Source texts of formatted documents
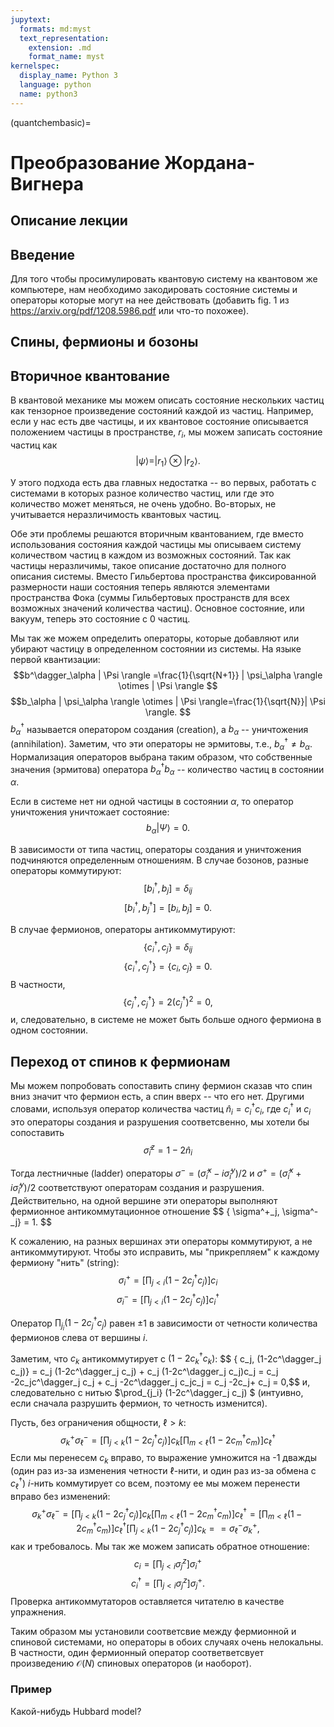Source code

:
 ```yaml
---
jupytext:
  formats: md:myst
  text_representation:
    extension: .md
    format_name: myst
kernelspec:
  display_name: Python 3
  language: python
  name: python3
---
```


(quantchembasic)=

# Преобразование Жордана-Вигнера

## Описание лекции


## Введение
 Для того чтобы просимулировать квантовую систему на квантовом же компьютере, нам необходимо закодировать 
 состояние системы и операторы которые могут на нее действовать (добавить fig. 1 из https://arxiv.org/pdf/1208.5986.pdf
 или что-то похожее).
## Спины, фермионы и бозоны

## Вторичное квантование

В квантовой механике мы можем описать состояние нескольких частиц как тензорное произведение состояний каждой из частиц.
Например, если у нас есть две частицы, и их квантовое состояние описывается положением частицы в пространстве, $r_i$, 
мы можем записать состояние частиц как
$$| \psi \rangle = | r_1 \rangle \otimes |r_2 \rangle. $$

У этого подхода есть два главных недостатка -- во первых, работать с системами в которых разное количество частиц, или где
это количество может меняться, не очень удобно. Во-вторых, не учитывается неразличимость квантовых частиц. 

Обе эти проблемы решаются вторичным квантованием, где вместо использования состояния каждой частицы мы описываем систему 
количеством частиц в каждом из возможных состояний. Так как частицы неразличимы, такое описание достаточно для полного 
описания системы. Вместо Гильбертова пространства фиксированной размерности наши состояния теперь являются элементами 
пространства Фока (суммы Гильбертовых пространств для всех возможных значений количества частиц). Основное состояние,
или вакуум, теперь это состояние с 0 частиц. 

Мы так же можем определить операторы, которые добавляют или убирают частицу в определенном состоянии из системы. На языке первой квантизации:
$$b^\dagger_\alpha | \Psi \rangle =\frac{1}{\sqrt{N+1}} | \psi_\alpha \rangle  \otimes | \Psi \rangle $$
$$b_\alpha | \psi_\alpha \rangle  \otimes | \Psi \rangle=\frac{1}{\sqrt{N}}| \Psi \rangle.  $$
$b^\dagger_\alpha$ называется оператором создания (creation), а $b_\alpha$ -- уничтожения (annihilation). Заметим, что 
эти операторы не эрмитовы, т.е., $b^\dagger_\alpha \neq b_\alpha$. Нормализация операторов выбрана таким образом, что
собственные значения (эрмитова) оператора $b^\dagger_\alpha b_\alpha$ -- количество частиц в состоянии $\alpha$.

Если в системе нет ни одной частицы в состоянии $\alpha$, то оператор уничтожения уничтожает состояние:
$$b_\alpha | \Psi \rangle=0.  $$

В зависимости от типа частиц, операторы создания и уничтожения подчиняются определенным отношениям. В случае бозонов, 
разные операторы коммутируют:
$$[b^\dagger_i, b_j ] = \delta_{ij}  $$
$$[b^\dagger_i, b^\dagger_j ] = [b_i, b_j ] =0.  $$

В случае фермионов, операторы антикоммутируют:
$$\{с^\dagger_i, с_j \} = \delta_{ij}  $$
$$\{c^\dagger_i, c^\dagger_j \} = \{c_i, c_j \} =0.  $$
В частности, 
$$\{c^\dagger_j, c^\dagger_j \} = 2(c^\dagger_j)^2 = 0,$$
и, следовательно, в системе не может быть больше одного фермиона в одном состоянии.

## Переход от спинов к фермионам

Мы можем попробовать сопоставить спину фермион сказав что спин вниз значит что фермион есть, а спин вверх -- что его нет.
Другими словами, используя оператор количества частиц $\hat{n}_i = c^\dagger_i c_i$, где $c^\dagger_i$ и $c_i$ это операторы
создания и разрушения  соответсвенно, мы хотели бы сопоставить
$$\hat{\sigma}_i^z = 1 - 2\hat{n}_i$$

Тогда лестничные (ladder) операторы $\sigma^- = (\hat{\sigma}_i^x-i\hat{\sigma}_i^y)/2$ и 
$\sigma^+= (\hat{\sigma}_i^x+i\hat{\sigma}_i^y)/2$ соответствуют операторам создания и разрушения. 
Действительно, на одной вершине эти операторы выполняют фермионное антикоммутационное отношение
$$ \{ \sigma^+_j, \sigma^-_j} = 1. $$

К сожалению, на разных вершинах эти операторы коммутируют, а не антикоммутируют. Чтобы это исправить, мы "прикрепляем"
к каждому фермиону "нить" (string):
$$\sigma^+_i = \left[ \prod_{j< i} (1-2c^\dagger_j c_j) \right] c_i$$
$$\sigma^-_i = \left[ \prod_{j< i} (1-2c^\dagger_j c_j) \right] c^\dagger_i$$

Oператор $\prod_{j_i} (1-2c^\dagger_j c_j)$ равен $\pm 1$ в зависимости от четности количества фермионов слева от вершины $i$.

Заметим, что  $c_k$ антикоммутирует с  $(1-2c^\dagger_k c_k)$:
$$ \{ c_j, (1-2c^\dagger_j c_j)} = c_j (1-2c^\dagger_j c_j) +  c_j (1-2c^\dagger_j c_j)c_j  =
c_j  -2c_jc^\dagger_j c_j +  c_j -2c^\dagger_j c_jc_j = c_j  -2c_j+  c_j  = 0,$$
и, следовательно с нитью $\prod_{j_i} (1-2c^\dagger_j c_j) $ (интуивно, если сначала разрушить фермион, то четность изменится).

Пусть, без ограничения общности, $\ell>k$:
$$\sigma^+_k \sigma^-_\ell = \left[ \prod_{j<k} (1-2c^\dagger_j c_j) \right] c_k \left[ \prod_{m< \ell} (1-2c^\dagger_m c_m) \right] c^\dagger_\ell $$
Если мы перенесем $c_k$ вправо, то выражение умножится на -1 дважды (один раз из-за изменения четности $\ell$-нити, 
и один раз из-за обмена с $c^\dagger_\ell$) $i$-нить коммутирует со всем, поэтому ее мы можем перенести вправо без изменений:
$$\sigma^+_k \sigma^-_\ell 
= \left[ \prod_{j<k} (1-2c^\dagger_j c_j) \right] c_k \left[ \prod_{m< \ell} (1-2c^\dagger_m c_m) \right] c^\dagger_\ell
=  \left[ \prod_{m< \ell} (1-2c^\dagger_m c_m) \right] c^\dagger_\ell \left[ \prod_{j<k} (1-2c^\dagger_j c_j) \right] c_k =
= \sigma^-_\ell  \sigma^+_k, $$
как и требовалось. Мы так же можем записать обратное отношение:
$$c_i = \left[ \prod_{j< i} \sigma^z_j \right] \sigma^+_i$$
$$c^\dagger_i = \left[ \prod_{j< i} \sigma^z_j \right] \sigma^+_j.$$
Проверка антикоммутаторов оставляется читателю в качестве упражнения.

Таким образом мы установили соответсвие между фермионной и спиновой системами, но операторы в обоих случаях очень нелокальны.
В частности, один фермионный оператор соответветсвует произведению $\mathcal{O}(N)$ спиновых операторов (и наоборот).

### Пример
Какой-нибудь Hubbard model?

Your goal: Return every line above in which the string "сопоставить" occurs.

Exercise output:
Мы можем попробовать сопоставить спину фермион сказав что спин вниз значит что фермион есть, а спин вверх -- что его нет.
создания и разрушения  соответсвенно, мы хотели бы сопоставить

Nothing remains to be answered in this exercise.